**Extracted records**
=== Begin Enclosure ===
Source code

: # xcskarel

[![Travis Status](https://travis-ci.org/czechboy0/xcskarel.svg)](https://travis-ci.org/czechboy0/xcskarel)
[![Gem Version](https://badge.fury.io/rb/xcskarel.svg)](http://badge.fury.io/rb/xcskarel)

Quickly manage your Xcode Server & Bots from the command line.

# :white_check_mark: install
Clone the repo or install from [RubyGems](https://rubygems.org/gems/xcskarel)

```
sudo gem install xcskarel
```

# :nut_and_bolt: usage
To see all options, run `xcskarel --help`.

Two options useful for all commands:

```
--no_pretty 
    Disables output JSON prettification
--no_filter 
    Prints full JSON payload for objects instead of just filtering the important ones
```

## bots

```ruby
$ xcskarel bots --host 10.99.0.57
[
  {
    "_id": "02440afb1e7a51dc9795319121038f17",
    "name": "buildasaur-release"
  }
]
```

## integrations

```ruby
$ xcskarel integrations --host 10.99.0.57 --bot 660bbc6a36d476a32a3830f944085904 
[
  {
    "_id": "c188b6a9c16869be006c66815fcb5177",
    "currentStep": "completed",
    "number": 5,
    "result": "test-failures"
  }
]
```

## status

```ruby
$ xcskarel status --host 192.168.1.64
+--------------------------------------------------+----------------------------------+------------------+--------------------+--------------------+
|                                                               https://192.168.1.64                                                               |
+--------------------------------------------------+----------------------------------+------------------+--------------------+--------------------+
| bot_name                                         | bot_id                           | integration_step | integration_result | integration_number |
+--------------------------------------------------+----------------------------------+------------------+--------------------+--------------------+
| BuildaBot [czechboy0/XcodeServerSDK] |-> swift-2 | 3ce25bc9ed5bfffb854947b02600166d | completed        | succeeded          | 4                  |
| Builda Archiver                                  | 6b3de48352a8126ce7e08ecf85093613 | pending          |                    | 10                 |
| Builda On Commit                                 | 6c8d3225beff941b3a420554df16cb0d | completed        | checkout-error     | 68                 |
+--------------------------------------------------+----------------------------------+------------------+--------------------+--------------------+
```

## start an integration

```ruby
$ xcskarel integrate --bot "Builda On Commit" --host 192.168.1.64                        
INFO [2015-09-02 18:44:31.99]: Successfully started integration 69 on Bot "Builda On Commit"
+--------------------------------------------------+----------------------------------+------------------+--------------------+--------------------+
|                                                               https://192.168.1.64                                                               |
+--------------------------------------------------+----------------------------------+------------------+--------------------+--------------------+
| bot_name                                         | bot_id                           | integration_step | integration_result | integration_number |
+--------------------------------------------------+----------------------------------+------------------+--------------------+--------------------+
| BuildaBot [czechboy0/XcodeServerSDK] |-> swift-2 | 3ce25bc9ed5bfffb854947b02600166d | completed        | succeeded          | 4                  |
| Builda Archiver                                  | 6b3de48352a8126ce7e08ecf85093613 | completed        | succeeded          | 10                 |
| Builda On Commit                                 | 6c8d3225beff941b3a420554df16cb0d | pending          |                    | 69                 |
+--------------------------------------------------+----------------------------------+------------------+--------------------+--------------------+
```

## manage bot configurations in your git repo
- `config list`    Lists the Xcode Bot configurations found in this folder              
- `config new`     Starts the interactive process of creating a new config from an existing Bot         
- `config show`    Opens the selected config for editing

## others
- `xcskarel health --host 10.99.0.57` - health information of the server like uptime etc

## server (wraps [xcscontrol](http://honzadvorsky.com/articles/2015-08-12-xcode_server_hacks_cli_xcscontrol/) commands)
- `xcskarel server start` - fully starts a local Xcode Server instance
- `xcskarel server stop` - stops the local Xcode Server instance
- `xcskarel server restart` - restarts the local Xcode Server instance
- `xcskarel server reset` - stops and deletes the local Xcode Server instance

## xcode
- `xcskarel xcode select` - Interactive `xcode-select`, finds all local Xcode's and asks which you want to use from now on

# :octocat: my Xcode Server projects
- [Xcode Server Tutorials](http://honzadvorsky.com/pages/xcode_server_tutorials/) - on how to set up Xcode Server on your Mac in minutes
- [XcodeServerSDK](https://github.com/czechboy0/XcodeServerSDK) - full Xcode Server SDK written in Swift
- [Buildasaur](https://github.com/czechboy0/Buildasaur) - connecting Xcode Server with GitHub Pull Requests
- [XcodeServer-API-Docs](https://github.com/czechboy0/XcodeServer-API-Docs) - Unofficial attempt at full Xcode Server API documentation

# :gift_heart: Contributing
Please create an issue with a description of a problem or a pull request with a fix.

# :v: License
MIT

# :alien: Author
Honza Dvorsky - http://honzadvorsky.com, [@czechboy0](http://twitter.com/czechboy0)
=== End Enclosure ===
**WHAT YOU WILL DO**
The answer is each line from the entries above in which the word "with" occurs.

**ANSWER TO THE EXERCISE**
- [Buildasaur](https://github.com/czechboy0/Buildasaur) - connecting Xcode Server with GitHub Pull Requests
Please create an issue with a description of a problem or a pull request with a fix.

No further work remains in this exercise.